1. literally, the faces

[893a] 1 That 'it happened in the six hundred and first year means a finishing point is clear from the meaning of the number six hundred, dealt with at Chapter 7:6, in 737, as a beginning, and in particular in that verse as the beginning of temptation. The end of it is specified by the same number, with a whole year having now passed by. It took place therefore at the end of a year, and this also is why the words are added 'at the beginning, on the first of the month', meaning a starting point. In the Word any complete period is specified either by a day, or a week, or a month, or a year, and even by a hundred or a thousand years - for example, 'the days' mentioned in Genesis 1, which meant stages in the regeneration of the member of the Most Ancient Church. For in the internal sense day and year mean nothing else than a period of time; and meaning a period of time they also mean a state. Consequently a year stands in the Word for a period of time and for a state, as in Isaiah,

To proclaim the year of Jehovah's good pleasure, and the day of vengeance for our God; to comfort all who mourn. Isaiah 61:2.

This refers to the Lord's Coming. In the same prophet,

The day of vengeance was in My heart, and the year of My redeemed had come. Isaiah 63:4.

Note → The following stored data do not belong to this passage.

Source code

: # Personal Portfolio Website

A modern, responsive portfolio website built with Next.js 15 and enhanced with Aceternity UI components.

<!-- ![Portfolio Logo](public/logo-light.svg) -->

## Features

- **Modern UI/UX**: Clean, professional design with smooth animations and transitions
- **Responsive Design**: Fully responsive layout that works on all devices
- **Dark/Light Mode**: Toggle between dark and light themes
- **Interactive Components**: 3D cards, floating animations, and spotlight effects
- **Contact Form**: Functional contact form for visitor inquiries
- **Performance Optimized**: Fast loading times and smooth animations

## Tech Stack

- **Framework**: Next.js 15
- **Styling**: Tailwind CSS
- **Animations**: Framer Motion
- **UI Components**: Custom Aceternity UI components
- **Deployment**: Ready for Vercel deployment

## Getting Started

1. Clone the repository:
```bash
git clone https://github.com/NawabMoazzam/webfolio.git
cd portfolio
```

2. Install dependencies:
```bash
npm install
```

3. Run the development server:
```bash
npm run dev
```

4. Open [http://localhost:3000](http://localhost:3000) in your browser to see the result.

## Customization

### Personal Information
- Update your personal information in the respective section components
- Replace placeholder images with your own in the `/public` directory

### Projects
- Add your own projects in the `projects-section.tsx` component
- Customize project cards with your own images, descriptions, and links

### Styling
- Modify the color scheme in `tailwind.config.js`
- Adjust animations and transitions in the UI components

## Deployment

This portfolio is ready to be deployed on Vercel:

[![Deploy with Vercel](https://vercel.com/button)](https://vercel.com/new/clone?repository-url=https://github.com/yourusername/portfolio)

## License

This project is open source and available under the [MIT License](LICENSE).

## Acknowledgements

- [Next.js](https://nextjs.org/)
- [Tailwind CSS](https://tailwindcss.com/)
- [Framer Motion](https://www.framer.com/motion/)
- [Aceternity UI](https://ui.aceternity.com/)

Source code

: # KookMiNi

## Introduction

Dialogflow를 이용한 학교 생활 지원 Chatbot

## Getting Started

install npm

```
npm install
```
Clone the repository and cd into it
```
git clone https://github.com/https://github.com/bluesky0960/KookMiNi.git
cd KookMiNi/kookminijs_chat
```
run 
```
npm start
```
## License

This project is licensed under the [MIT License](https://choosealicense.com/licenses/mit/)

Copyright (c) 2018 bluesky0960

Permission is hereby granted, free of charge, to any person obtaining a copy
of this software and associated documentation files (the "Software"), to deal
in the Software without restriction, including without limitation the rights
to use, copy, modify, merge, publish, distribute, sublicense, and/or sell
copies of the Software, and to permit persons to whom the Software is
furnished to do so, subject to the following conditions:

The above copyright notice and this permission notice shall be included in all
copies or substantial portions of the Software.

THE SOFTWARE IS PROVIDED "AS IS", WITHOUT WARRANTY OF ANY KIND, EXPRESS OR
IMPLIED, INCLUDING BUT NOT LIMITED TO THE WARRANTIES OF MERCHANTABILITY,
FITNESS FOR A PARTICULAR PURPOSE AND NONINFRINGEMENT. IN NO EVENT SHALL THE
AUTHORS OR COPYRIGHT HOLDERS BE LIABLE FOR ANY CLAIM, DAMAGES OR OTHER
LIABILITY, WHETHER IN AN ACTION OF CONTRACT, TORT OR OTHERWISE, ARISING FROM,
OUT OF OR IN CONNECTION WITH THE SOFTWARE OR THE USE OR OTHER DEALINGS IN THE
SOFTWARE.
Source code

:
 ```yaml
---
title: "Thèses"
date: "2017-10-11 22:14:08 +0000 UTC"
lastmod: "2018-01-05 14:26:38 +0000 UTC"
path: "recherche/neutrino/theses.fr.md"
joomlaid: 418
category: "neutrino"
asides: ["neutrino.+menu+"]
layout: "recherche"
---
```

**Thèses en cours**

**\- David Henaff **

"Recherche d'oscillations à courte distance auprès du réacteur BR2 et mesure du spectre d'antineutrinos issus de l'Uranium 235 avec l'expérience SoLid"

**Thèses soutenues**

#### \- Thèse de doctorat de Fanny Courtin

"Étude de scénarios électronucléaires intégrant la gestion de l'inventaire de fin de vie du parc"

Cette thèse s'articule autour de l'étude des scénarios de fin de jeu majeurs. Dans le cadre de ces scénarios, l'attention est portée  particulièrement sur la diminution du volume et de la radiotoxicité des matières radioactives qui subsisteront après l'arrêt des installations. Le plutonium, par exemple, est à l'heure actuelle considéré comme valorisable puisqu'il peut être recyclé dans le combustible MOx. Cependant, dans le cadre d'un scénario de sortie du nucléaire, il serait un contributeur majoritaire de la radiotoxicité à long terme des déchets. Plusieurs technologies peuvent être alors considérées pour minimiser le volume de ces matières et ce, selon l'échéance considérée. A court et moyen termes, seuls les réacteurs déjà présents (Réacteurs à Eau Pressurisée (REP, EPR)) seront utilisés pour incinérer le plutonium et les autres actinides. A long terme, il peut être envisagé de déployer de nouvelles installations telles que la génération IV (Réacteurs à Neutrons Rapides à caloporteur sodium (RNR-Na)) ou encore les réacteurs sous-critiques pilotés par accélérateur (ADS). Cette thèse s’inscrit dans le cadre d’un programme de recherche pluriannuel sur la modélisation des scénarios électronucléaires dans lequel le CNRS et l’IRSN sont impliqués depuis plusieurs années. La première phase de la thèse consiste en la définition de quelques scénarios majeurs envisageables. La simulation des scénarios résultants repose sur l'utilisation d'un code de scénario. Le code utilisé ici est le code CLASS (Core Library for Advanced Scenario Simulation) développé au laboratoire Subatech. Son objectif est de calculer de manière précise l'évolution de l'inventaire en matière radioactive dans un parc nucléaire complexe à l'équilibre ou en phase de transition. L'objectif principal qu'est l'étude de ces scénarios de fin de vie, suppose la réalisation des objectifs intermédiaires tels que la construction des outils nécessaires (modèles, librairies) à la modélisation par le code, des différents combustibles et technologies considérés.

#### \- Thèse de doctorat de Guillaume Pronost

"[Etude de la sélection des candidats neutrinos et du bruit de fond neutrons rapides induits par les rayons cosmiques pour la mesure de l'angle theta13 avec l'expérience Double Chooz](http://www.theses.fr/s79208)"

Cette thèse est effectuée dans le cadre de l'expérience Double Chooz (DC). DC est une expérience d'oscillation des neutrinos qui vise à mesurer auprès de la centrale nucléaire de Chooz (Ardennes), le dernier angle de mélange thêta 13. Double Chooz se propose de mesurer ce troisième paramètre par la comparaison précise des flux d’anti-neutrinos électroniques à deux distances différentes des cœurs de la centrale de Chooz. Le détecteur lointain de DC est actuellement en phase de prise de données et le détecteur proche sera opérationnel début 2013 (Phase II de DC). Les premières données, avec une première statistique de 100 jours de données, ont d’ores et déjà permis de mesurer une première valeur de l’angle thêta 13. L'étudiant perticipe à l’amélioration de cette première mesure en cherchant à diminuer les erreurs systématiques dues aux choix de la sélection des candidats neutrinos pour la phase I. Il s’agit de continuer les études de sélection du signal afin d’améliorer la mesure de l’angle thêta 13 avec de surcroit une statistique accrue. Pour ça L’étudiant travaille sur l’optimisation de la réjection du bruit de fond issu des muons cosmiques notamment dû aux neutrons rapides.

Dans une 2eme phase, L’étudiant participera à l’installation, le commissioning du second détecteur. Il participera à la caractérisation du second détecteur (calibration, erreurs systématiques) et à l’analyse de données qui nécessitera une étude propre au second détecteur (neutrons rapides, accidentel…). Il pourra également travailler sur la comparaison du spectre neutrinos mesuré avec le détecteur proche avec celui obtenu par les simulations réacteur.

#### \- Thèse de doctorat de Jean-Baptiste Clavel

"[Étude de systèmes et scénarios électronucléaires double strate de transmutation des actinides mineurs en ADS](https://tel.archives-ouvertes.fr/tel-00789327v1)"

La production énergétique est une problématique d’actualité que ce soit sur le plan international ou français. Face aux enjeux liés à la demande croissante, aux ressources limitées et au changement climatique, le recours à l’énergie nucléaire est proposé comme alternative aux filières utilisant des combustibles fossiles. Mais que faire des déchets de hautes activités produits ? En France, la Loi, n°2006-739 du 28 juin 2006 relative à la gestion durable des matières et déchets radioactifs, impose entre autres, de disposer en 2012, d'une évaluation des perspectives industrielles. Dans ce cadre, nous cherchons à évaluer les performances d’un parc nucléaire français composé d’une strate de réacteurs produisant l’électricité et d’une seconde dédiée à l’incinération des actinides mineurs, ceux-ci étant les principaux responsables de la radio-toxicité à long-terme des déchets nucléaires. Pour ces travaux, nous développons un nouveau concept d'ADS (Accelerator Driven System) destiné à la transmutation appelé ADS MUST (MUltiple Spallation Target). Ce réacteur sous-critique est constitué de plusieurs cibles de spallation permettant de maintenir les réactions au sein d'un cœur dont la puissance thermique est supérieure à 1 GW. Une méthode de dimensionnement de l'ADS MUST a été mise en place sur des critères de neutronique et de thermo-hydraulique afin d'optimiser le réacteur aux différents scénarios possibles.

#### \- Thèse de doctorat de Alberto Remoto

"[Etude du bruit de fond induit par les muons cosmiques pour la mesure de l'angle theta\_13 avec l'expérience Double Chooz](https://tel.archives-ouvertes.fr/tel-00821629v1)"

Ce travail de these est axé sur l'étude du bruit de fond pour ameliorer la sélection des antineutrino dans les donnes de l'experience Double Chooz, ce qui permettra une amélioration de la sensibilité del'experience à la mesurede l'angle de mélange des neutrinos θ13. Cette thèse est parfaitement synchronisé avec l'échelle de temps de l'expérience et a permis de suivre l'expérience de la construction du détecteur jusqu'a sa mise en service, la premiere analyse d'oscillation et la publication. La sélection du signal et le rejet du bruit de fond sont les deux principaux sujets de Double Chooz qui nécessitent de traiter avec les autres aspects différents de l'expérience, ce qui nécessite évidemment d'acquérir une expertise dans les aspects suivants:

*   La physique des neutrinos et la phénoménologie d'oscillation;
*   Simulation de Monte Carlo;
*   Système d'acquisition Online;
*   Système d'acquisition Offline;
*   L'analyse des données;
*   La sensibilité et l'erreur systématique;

Here too 'day' and 'year' stand for a period of time and for a state. In Habakkuk,

Your work, O Jehovah, in the midst of the years make it live, in the midst of the years do You make it known. Habakkuk 3:2.

Here 'years' stands for a period of time and for a state. In David,

'You are God Himself, and Your years have no end. Psalms 102:27.

This statement, in which 'years' stands for periods of time, means that time does not exist with God. The same applies in the present verse where 'the year' of the flood in no way means any one particular year but a period of time that is not determined by a specific number of years. At the same time it means a state. See what has been said already about 'years' in 482, 487, 488, 493.

1. This paragraph is not numbered in the Latin.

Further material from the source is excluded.